++++ DATA UNDER STUDY

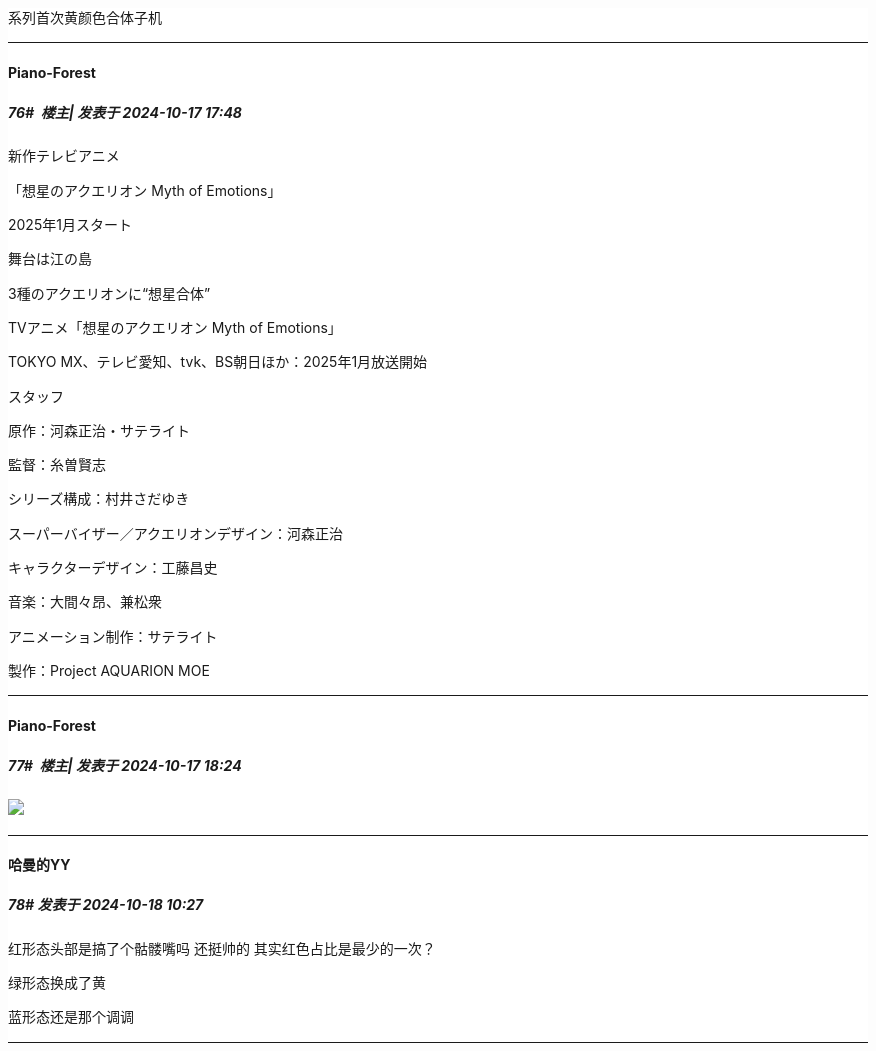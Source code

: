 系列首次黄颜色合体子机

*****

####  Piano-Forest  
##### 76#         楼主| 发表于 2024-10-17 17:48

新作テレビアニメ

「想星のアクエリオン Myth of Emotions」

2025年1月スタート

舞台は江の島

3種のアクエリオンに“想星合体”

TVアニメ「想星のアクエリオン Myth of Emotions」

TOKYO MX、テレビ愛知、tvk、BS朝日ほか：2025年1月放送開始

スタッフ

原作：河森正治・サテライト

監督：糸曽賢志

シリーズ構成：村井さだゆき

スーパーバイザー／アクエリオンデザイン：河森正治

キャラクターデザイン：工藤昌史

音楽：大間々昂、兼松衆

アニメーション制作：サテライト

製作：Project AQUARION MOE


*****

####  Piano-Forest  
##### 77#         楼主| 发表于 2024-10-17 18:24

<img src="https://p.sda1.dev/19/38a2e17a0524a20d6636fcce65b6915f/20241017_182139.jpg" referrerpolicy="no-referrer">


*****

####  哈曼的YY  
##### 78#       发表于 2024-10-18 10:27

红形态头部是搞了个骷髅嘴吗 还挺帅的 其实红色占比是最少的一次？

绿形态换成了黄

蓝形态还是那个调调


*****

++++++++

## REQUIREMENT
Copy every line from the entries that contains the word "Myth".

## SOLUTION FOR THIS EXERCISE
「想星のアクエリオン Myth of Emotions」
TVアニメ「想星のアクエリオン Myth of Emotions」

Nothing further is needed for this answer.